Chad Burton, CEO of CuroLegal and CuroStudio

Legal technology company CuroLegal has announced a new legal research and development business called CuroStudio.

For Chad Burton, the CEO of both businesses, he says the “time’s right” both for him and the legal industry to dig deeper into how legal services can be improved.

“The purpose of rolling out the Studio is to build on the work that we’ve already started at Curo, focusing on the modernization of legal services,” he says. “The venture studio model is one that will allow us to scale more ideas more quickly.”

The Studio is a legal technology and process incubator to improve the delivery of legal services with the “moonshot” goal of “solving” the access to justice problem within 10 years. In a June 2017 report, the Legal Services Corporation found that “86 percent of the civil legal problems reported by low-income Americans received inadequate or no legal help” over the past year.
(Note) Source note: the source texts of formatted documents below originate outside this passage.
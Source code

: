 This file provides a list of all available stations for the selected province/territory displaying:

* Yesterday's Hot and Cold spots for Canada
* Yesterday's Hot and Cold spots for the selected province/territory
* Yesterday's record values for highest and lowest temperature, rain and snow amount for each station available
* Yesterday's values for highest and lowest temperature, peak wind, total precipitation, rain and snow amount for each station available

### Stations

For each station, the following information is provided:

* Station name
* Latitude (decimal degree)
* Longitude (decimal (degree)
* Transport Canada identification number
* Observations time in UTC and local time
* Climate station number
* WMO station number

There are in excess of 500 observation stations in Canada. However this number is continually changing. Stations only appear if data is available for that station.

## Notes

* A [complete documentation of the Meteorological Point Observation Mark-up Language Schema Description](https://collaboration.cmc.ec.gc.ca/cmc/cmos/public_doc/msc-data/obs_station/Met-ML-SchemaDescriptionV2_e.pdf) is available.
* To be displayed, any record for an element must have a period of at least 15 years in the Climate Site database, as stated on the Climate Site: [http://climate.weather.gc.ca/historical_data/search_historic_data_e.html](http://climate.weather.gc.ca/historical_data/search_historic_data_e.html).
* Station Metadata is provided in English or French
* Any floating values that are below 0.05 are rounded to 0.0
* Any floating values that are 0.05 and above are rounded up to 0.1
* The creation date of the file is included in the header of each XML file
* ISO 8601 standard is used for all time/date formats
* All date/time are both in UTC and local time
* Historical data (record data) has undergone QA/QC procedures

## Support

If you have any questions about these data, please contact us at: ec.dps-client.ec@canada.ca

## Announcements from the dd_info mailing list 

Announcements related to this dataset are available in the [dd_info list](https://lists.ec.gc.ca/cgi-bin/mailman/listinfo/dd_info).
The venture studio model, which has grown in popularity over the past few decades, promotes the rapid development of new ideas through software development and business coaching, for example. In the case of CuroStudios, once internal ideas and projects become more mature they will likely spin off into stand-alone companies.

Broader in scope than some of his previous work, Burton says the Studio is not solely focused on technology.
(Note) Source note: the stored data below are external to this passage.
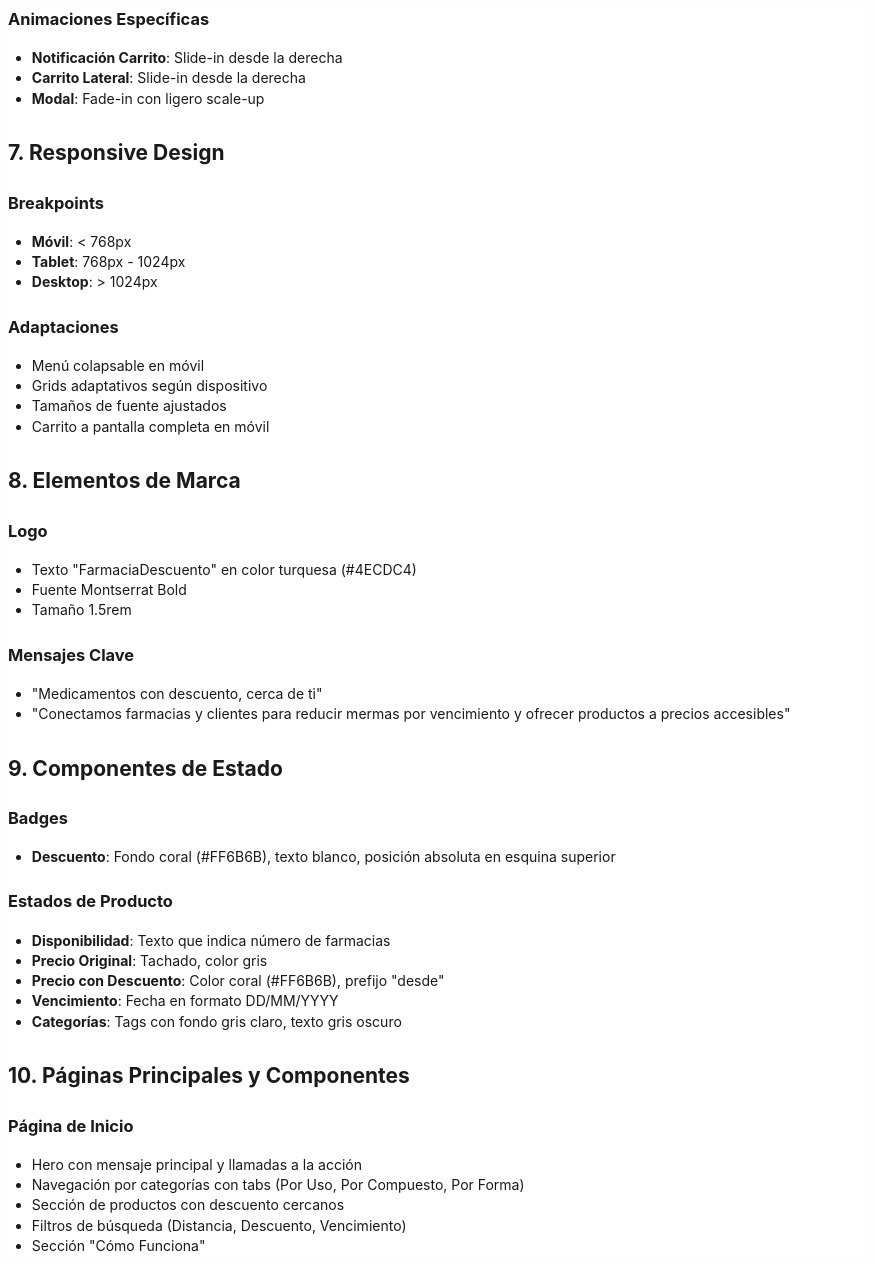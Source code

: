 ### Animaciones Específicas
- **Notificación Carrito**: Slide-in desde la derecha
- **Carrito Lateral**: Slide-in desde la derecha
- **Modal**: Fade-in con ligero scale-up

## 7. Responsive Design

### Breakpoints
- **Móvil**: < 768px
- **Tablet**: 768px - 1024px
- **Desktop**: > 1024px

### Adaptaciones
- Menú colapsable en móvil
- Grids adaptativos según dispositivo
- Tamaños de fuente ajustados
- Carrito a pantalla completa en móvil

## 8. Elementos de Marca

### Logo
- Texto "FarmaciaDescuento" en color turquesa (#4ECDC4)
- Fuente Montserrat Bold
- Tamaño 1.5rem

### Mensajes Clave
- "Medicamentos con descuento, cerca de ti"
- "Conectamos farmacias y clientes para reducir mermas por vencimiento y ofrecer productos a precios accesibles"

## 9. Componentes de Estado

### Badges
- **Descuento**: Fondo coral (#FF6B6B), texto blanco, posición absoluta en esquina superior

### Estados de Producto
- **Disponibilidad**: Texto que indica número de farmacias
- **Precio Original**: Tachado, color gris
- **Precio con Descuento**: Color coral (#FF6B6B), prefijo "desde"
- **Vencimiento**: Fecha en formato DD/MM/YYYY
- **Categorías**: Tags con fondo gris claro, texto gris oscuro

## 10. Páginas Principales y Componentes

### Página de Inicio
- Hero con mensaje principal y llamadas a la acción
- Navegación por categorías con tabs (Por Uso, Por Compuesto, Por Forma)
- Sección de productos con descuento cercanos
- Filtros de búsqueda (Distancia, Descuento, Vencimiento)
- Sección "Cómo Funciona"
Initially, CuroStudio looks to build lawyer- and consumer-facing projects, including an exploration of how blockchain—the distributed ledger technology behind bitcoin and smart contracts like Ethereum—can improve legal services; the development of a franchise model for law firms, which builds on existing resources like ABA Blueprint; and developing a cryptocurrency for the legal industry.
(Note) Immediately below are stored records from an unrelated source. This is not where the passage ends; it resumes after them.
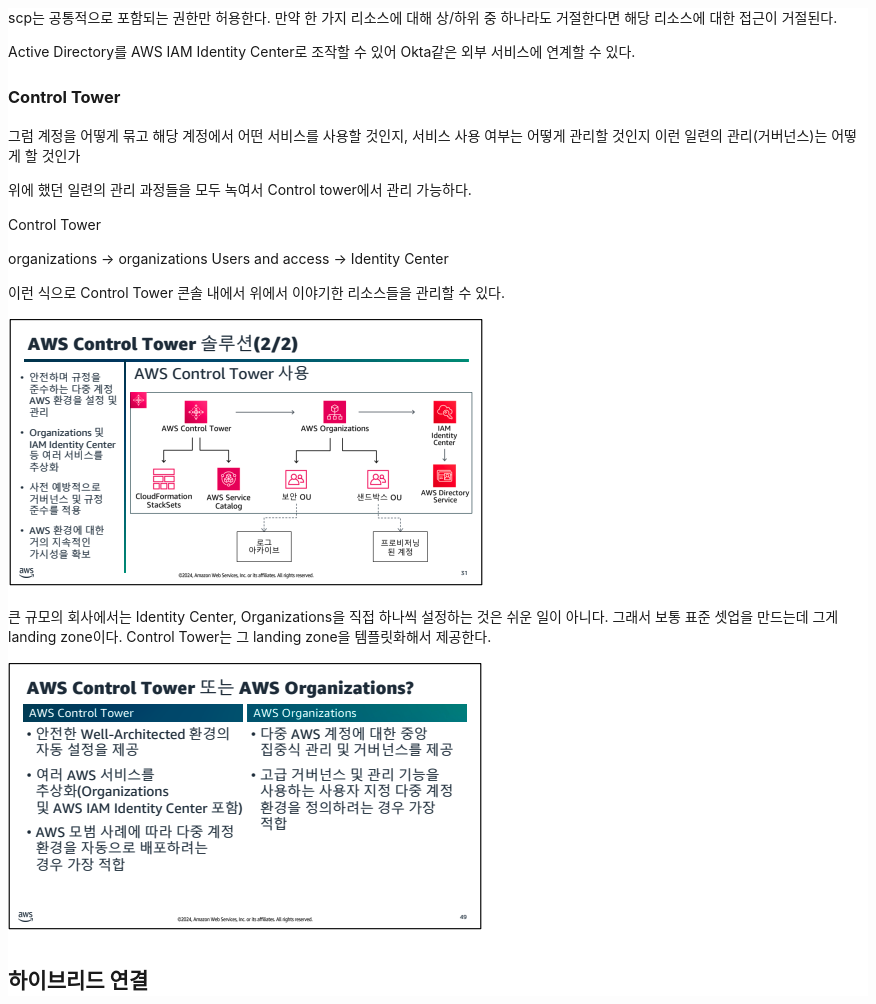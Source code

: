 
scp는 공통적으로 포함되는 권한만 허용한다. 만약 한 가지 리소스에 대해 상/하위 중 하나라도 거절한다면 해당 리소스에 대한 접근이 거절된다.

Active Directory를 AWS IAM Identity Center로 조작할 수 있어 Okta같은 외부 서비스에 연계할 수 있다.



### Control Tower

그럼 계정을 어떻게 묶고 해당 계정에서 어떤 서비스를 사용할 것인지, 서비스 사용 여부는 어떻게 관리할 것인지 이런 일련의 관리(거버넌스)는 어떻게 할 것인가

위에 했던 일련의 관리 과정들을 모두 녹여서 Control tower에서 관리 가능하다.

Control Tower

organizations -> organizations
Users and access -> Identity Center

이런 식으로 Control Tower 콘솔 내에서 위에서 이야기한 리소스들을 관리할 수 있다.

![control_tower](images/control_tower.png)

큰 규모의 회사에서는 Identity Center, Organizations을 직접 하나씩 설정하는 것은 쉬운 일이 아니다.
그래서 보통 표준 셋업을 만드는데 그게 landing zone이다. Control Tower는 그 landing zone을 템플릿화해서 제공한다.

![control_tower_vs_organizations](images/control_tower_vs_organizations.png)

## 하이브리드 연결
To build a cryptocurrency, Burton plans to launch an initial coin offering in the first half of the year, which will raise money for this and other projects.

Looking ahead and with an eye towards experimentation, Burton says some the projects “will be good, and some will likely be awful.”

This announcement comes shortly after Nicole Bradick, a previous partner at CuroLegal, departed to launch Theory and Principle, a legal technology design company.

In addition to CuroLegal, CuroStudio is a partnership with Lawyerist; Mile Two, an Ohio-based software development company; and Billie Tarascio, owner of Modern Law, a divorce firm in Arizona.